Speaking from personal experience, the legal action that is the most expensive, the most emotionally difficult, and the most invasive of privacy, is a divorce.
The problem is that your spouse probably knows far more about you than the average litigant—and thus is more likely to disclose or force the disclosure of embarrassing or even incriminating facts.
The best way to avoid divorce, of course, is never to get married. But try telling that to two people in love. (Or, for that matter, to Sarah Palin.)
Pre-nuptial and post-nuptial agreements are worth considering, but they tell your spouse that you don’t trust him or her. Nor are they always legally enforceable.
However, there’s an alternative strategy: to place a portion of your separate assets in an offshore trust, and make your spouse a revocable beneficiary.
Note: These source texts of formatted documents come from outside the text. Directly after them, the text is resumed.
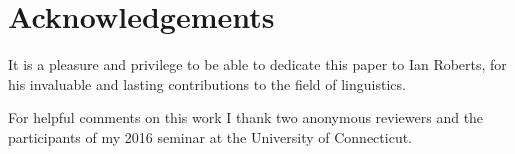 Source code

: \documentclass[output=paper]{langsci/langscibook}
\begin{document}
\printchapterglossary{}

\section*{Acknowledgements}

It is a pleasure and privilege to be able to dedicate this paper to Ian
Roberts, for his invaluable and lasting contributions to the field of
linguistics.

For helpful comments on this work I thank two anonymous reviewers and the
participants of my 2016 seminar at the University of Connecticut.

{\sloppy\printbibliography[heading=subbibliography,notkeyword=this]}
\end{document}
In the event of a divorce, you have the right to revoke your ex’s beneficiary status.
Until recently, this was a high-risk strategy, because courts in offshore jurisdictions have sometimes upheld the right of a former spouse to half the assets in an offshore trust set up by the other spouse.
But now, a court in Jersey (Channel Islands) has declined to enforce the order of a British court to repatriate millions of dollars to the former spouse of Iqbal Mubarik, the founder of Britain’s Dianoor Jewelry chain. That’s a switch from previous practice, in which courts in Jersey generally complied with British repatriation orders.
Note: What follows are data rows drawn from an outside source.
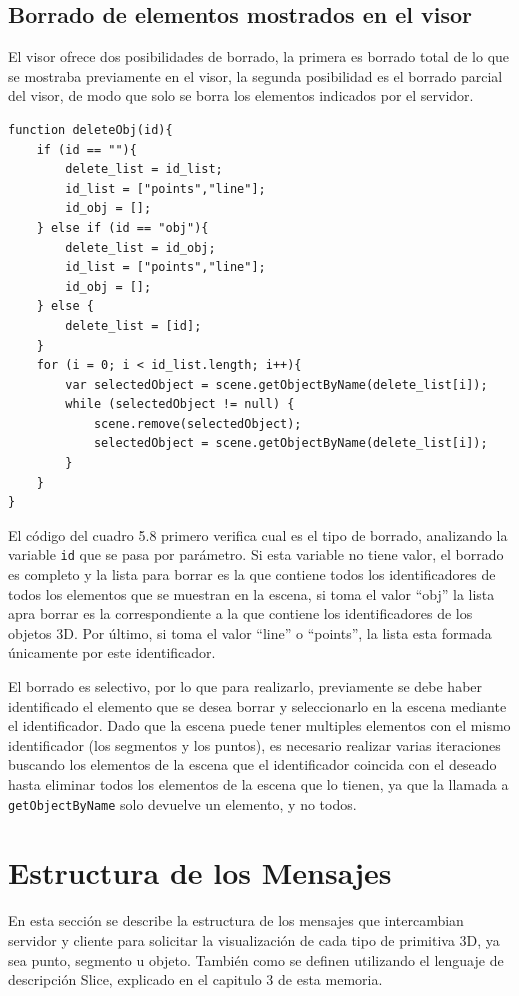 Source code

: \subsection{Borrado de elementos mostrados en el visor}
El visor ofrece dos posibilidades de borrado, la primera es borrado total de lo que se mostraba previamente en el visor, la segunda posibilidad es el borrado parcial del visor, de modo que solo se borra los elementos indicados por el servidor.
\begin{lstlisting}[caption= Código para realizar el borrado de elementos mostrados en el visor, label=cod.borrarelementos]
function deleteObj(id){
	if (id == ""){
		delete_list = id_list;
		id_list = ["points","line"];
		id_obj = [];
	} else if (id == "obj"){
		delete_list = id_obj;
		id_list = ["points","line"];
		id_obj = [];
	} else {
		delete_list = [id];
	}
	for (i = 0; i < id_list.length; i++){
		var selectedObject = scene.getObjectByName(delete_list[i]);
		while (selectedObject != null) {
			scene.remove(selectedObject);
			selectedObject = scene.getObjectByName(delete_list[i]);
		}
	}
}
\end{lstlisting}
El código del cuadro 5.8 primero verifica cual es el tipo de borrado, analizando la variable \texttt{id} que se pasa por parámetro. Si esta variable no tiene valor, el borrado es completo y la lista para borrar es la que contiene todos los identificadores de todos los elementos que se muestran en la escena, si toma el valor ``obj'' la lista apra borrar es la correspondiente a la que contiene los identificadores de los objetos 3D. Por último, si toma el valor ``line'' o ``points'', la lista esta formada únicamente por este identificador.

El borrado es selectivo, por lo que para realizarlo, previamente se debe haber identificado el elemento que se desea borrar y seleccionarlo en la escena mediante el identificador. Dado que la escena puede tener multiples elementos con el mismo identificador (los segmentos y los puntos), es necesario realizar varias iteraciones buscando los elementos de la escena que el identificador coincida con el deseado hasta eliminar todos los elementos de la escena que lo tienen, ya que la llamada a \texttt{getObjectByName} solo devuelve un elemento, y no todos.

\section{Estructura de los Mensajes}
En esta sección se describe la estructura de los mensajes que intercambian servidor y cliente para solicitar la visualización de cada tipo de primitiva 3D, ya sea punto, segmento u objeto. También como se definen utilizando el lenguaje de descripción Slice, explicado en el capitulo 3 de esta memoria.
Shortly before commencing divorce proceedings, Iqbal Mubarik ended his wife’s status as a beneficiary of a Jersey trust. Under the terms of the trust, Mr. Mubarik had the authority add or revoke beneficiaries. In addition, the trustee of the trust had no right to override this authority. The Jersey court declined to enforce the British court order, because doing so would require an alteration of the trust.
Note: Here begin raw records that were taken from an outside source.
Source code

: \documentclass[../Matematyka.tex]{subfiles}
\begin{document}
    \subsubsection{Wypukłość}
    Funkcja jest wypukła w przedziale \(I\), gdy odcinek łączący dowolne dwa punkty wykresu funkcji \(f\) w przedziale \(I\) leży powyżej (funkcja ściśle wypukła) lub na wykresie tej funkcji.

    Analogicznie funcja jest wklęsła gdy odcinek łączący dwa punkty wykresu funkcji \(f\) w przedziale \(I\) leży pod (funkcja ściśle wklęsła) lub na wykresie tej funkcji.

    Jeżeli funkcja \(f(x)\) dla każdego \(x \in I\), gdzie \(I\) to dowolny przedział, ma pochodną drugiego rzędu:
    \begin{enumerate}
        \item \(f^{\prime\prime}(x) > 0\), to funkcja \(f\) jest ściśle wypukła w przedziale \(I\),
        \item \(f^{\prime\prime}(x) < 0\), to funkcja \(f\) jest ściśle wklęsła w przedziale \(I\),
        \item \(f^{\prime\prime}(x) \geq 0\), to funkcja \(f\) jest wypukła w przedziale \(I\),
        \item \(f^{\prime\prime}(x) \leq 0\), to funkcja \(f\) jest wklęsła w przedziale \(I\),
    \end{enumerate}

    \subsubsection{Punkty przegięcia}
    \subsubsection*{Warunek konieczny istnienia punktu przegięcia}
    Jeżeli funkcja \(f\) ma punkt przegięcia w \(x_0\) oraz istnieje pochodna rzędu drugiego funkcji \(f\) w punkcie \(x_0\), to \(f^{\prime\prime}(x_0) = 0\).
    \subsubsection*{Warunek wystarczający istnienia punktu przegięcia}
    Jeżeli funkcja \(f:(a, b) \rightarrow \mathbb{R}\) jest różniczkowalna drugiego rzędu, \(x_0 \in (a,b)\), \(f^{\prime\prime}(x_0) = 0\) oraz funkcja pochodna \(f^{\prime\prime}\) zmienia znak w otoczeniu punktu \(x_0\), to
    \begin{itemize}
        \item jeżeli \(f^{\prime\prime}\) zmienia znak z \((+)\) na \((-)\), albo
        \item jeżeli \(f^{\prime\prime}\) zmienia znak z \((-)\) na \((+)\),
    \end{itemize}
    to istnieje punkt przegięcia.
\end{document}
This is an important decision, because it is likely to lead other wealthy individuals to use an offshore trust as a sort of substitute prenuptial agreement. Other English law jurisdictions will likely modify or adapt their trust laws to attract business from wealthy clients concerned about the financial impact of divorce.
Forming an offshore trust is not a do-it-yourself affair. You need professional assistance from a qualified attorney, both in the jurisdiction where you form it and in whatever country you live in.
One reason you need assistance in your own country is the not-so-small matter of contempt. Courts in countries with an English law background have the authority to cite a person with contempt of court if that person refuses to obey an order from that court. You want to make sure not only that your offshore trust survives judicial scrutiny, but also that you don’t go to jail!
Then there’s tax. Revenue authorities in many countries take a very dim view of offshore trusts and have imposed extensive reporting requirements for them. U.S. citizens must be especially careful, because they’re subject to U.S. tax requirements wherever they live.
As in any aspect of offshore asset protection—caveat emptor!